**Task directions:** Could the data below be copied out in full, word for word?

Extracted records
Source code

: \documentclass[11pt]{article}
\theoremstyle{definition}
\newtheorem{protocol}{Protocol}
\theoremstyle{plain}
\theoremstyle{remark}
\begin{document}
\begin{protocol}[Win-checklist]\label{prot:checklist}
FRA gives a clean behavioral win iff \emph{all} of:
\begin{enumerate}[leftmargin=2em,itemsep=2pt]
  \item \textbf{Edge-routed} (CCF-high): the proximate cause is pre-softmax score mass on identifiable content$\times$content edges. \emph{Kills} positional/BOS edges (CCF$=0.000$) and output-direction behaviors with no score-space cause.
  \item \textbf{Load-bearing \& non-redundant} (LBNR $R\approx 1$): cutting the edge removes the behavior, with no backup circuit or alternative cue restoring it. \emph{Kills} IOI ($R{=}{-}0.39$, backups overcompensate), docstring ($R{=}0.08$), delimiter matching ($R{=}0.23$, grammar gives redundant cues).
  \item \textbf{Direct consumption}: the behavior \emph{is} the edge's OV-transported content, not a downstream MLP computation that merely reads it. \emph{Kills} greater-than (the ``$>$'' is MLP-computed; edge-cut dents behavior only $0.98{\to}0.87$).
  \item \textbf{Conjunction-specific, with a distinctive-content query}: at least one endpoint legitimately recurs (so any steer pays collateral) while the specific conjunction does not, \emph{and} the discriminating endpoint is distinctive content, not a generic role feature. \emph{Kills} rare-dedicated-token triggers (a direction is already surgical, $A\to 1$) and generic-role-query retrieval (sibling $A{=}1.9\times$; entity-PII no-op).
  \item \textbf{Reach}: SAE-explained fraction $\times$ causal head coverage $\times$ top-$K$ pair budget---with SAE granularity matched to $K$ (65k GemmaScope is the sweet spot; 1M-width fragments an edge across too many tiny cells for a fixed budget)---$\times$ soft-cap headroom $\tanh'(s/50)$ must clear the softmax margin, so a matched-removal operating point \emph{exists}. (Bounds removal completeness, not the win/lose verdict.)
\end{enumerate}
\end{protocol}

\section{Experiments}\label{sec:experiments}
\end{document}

**Solution:**
Source code

: \documentclass[11pt]{article}
\theoremstyle{definition}
\newtheorem{protocol}{Protocol}
\theoremstyle{plain}
\theoremstyle{remark}
\begin{document}
\begin{protocol}[Win-checklist]\label{prot:checklist}
FRA gives a clean behavioral win iff \emph{all} of:
\begin{enumerate}[leftmargin=2em,itemsep=2pt]
  \item \textbf{Edge-routed} (CCF-high): the proximate cause is pre-softmax score mass on identifiable content$\times$content edges. \emph{Kills} positional/BOS edges (CCF$=0.000$) and output-direction behaviors with no score-space cause.
  \item \textbf{Load-bearing \& non-redundant} (LBNR $R\approx 1$): cutting the edge removes the behavior, with no backup circuit or alternative cue restoring it. \emph{Kills} IOI ($R{=}{-}0.39$, backups overcompensate), docstring ($R{=}0.08$), delimiter matching ($R{=}0.23$, grammar gives redundant cues).
  \item \textbf{Direct consumption}: the behavior \emph{is} the edge's OV-transported content, not a downstream MLP computation that merely reads it. \emph{Kills} greater-than (the ``$>$'' is MLP-computed; edge-cut dents behavior only $0.98{\to}0.87$).
  \item \textbf{Conjunction-specific, with a distinctive-content query}: at least one endpoint legitimately recurs (so any steer pays collateral) while the specific conjunction does not, \emph{and} the discriminating endpoint is distinctive content, not a generic role feature. \emph{Kills} rare-dedicated-token triggers (a direction is already surgical, $A\to 1$) and generic-role-query retrieval (sibling $A{=}1.9\times$; entity-PII no-op).
  \item \textbf{Reach}: SAE-explained fraction $\times$ causal head coverage $\times$ top-$K$ pair budget---with SAE granularity matched to $K$ (65k GemmaScope is the sweet spot; 1M-width fragments an edge across too many tiny cells for a fixed budget)---$\times$ soft-cap headroom $\tanh'(s/50)$ must clear the softmax margin, so a matched-removal operating point \emph{exists}. (Bounds removal completeness, not the win/lose verdict.)
\end{enumerate}
\end{protocol}

\section{Experiments}\label{sec:experiments}
\end{document}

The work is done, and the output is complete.